Julieta Álvarez fue una de las pocas personas que tuvo el coraje suficiente para escribirles a las insensibles autoridades públicas una misiva en cuyas líneas, trazadas a mano con caligrafía impecable, protestaba con vehemencia por la inaudita actitud oficial asumida contra una agrupación artística que había sido capaz de romper los témpanos del tedio y sacudir a los habitantes de aquella ciudad inconmovible para que volvieran a vibrar los domingos por las tardes en los conciertos celestiales de su banda municipal resucitada. Le contestó un opaco burócrata de tercera por medio de una opaca carta burocrática de tercera en la que le daba unas opacas razones burocráticas de tercera con las cuales justificaba al ayuntamiento, a la prefectura, a la gobernación, al cabildo, a la diputación y, en fin, a toda la frondosa burocracia por no poder hacer ninguno de sus representantes absolutamente nada para evitar la catástrofe.

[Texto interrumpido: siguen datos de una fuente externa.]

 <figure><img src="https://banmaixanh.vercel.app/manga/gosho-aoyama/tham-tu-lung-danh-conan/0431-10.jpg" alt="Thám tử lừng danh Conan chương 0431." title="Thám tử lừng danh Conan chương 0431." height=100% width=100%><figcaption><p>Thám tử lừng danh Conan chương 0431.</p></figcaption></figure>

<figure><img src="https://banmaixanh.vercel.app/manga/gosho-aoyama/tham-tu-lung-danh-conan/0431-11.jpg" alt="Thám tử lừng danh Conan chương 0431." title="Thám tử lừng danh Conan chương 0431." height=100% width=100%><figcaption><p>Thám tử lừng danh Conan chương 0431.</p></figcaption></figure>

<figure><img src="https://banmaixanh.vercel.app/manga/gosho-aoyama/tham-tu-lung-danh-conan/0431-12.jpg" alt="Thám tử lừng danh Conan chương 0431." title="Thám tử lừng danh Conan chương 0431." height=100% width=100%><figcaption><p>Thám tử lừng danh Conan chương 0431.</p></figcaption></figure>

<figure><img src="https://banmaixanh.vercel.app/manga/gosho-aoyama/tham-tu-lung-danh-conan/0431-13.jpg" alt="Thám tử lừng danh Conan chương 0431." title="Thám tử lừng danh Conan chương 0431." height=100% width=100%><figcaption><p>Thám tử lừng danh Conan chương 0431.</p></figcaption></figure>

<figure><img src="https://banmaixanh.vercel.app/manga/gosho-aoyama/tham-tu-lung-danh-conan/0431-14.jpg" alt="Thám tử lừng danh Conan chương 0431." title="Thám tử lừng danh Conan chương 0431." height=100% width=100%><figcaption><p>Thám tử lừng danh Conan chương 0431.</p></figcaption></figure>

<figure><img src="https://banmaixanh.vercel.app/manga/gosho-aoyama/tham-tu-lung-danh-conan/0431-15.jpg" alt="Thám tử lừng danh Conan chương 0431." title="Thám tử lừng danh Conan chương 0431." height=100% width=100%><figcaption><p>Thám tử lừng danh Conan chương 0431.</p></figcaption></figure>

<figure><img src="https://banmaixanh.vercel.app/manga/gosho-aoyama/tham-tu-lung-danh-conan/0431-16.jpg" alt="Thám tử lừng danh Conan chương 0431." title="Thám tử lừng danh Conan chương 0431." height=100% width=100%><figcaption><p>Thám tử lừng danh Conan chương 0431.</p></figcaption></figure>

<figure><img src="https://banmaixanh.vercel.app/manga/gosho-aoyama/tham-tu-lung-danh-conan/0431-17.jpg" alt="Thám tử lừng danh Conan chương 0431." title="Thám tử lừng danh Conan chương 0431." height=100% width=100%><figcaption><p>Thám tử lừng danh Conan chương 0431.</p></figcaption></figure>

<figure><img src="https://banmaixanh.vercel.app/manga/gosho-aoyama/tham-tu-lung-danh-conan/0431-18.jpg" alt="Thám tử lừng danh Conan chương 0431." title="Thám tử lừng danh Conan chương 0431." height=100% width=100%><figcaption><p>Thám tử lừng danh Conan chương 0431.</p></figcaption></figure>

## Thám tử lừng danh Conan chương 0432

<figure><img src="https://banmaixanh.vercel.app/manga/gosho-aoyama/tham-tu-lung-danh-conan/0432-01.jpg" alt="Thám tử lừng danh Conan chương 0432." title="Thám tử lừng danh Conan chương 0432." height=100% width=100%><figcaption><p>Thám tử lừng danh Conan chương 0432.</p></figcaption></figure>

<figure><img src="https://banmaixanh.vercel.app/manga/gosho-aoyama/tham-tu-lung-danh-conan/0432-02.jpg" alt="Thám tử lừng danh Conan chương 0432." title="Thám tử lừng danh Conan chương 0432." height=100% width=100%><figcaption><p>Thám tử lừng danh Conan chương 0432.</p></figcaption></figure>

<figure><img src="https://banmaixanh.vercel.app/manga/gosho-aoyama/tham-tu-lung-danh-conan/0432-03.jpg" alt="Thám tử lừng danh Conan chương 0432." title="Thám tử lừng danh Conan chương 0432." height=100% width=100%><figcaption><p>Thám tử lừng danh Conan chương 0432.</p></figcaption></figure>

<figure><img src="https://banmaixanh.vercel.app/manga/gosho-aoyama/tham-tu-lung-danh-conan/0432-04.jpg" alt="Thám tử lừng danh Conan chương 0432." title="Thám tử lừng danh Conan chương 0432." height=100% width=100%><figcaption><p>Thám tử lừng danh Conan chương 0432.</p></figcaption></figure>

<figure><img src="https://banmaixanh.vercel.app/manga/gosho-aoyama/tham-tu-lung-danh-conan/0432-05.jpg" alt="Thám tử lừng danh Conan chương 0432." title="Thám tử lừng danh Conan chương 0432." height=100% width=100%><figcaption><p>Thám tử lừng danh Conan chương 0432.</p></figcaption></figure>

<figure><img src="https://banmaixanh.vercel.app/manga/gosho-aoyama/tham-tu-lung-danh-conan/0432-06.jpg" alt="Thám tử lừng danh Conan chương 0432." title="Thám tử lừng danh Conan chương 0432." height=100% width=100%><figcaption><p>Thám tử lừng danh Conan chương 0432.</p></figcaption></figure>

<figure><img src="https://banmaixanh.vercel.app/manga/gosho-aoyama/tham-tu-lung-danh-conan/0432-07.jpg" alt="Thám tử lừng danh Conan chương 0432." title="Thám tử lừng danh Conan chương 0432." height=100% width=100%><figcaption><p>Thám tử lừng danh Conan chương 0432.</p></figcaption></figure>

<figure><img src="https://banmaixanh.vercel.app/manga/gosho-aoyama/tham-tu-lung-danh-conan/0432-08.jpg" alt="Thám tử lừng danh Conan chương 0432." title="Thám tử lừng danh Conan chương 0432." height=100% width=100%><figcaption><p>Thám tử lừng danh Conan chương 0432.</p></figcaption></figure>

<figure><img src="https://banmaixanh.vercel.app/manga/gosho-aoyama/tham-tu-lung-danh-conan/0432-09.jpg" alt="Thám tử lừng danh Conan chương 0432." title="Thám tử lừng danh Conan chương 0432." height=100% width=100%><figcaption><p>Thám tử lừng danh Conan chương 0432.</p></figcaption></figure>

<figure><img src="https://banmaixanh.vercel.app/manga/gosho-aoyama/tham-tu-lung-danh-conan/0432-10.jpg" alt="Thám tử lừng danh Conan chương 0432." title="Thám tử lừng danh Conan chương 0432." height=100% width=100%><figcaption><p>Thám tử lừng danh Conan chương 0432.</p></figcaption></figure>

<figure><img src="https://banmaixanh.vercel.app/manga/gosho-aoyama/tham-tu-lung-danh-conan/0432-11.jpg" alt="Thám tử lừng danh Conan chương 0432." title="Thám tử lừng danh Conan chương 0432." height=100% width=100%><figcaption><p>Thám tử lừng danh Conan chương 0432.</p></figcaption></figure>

Los pájaros, contagiados también por el desaliento, asistían a las retretas cada vez en menor cantidad y cantaban cada vez con menos ganas, hasta que un día cualquiera el único que se hizo presente fue un viejo grajo, que prefirió quedarse callado, consciente como era de que el milagro musical había concluido y por su pico ya no brotarían más los aires de belleza sin igual que habían emergido desde la primera retreta.

Aquel viejo grajo resignado era consciente de que la asombrosa maravilla sonora de los otros días estaba irremediablemente condenada —y seguramente lo había estado desde el principio—, a que ya nunca jamás volvería a producirse.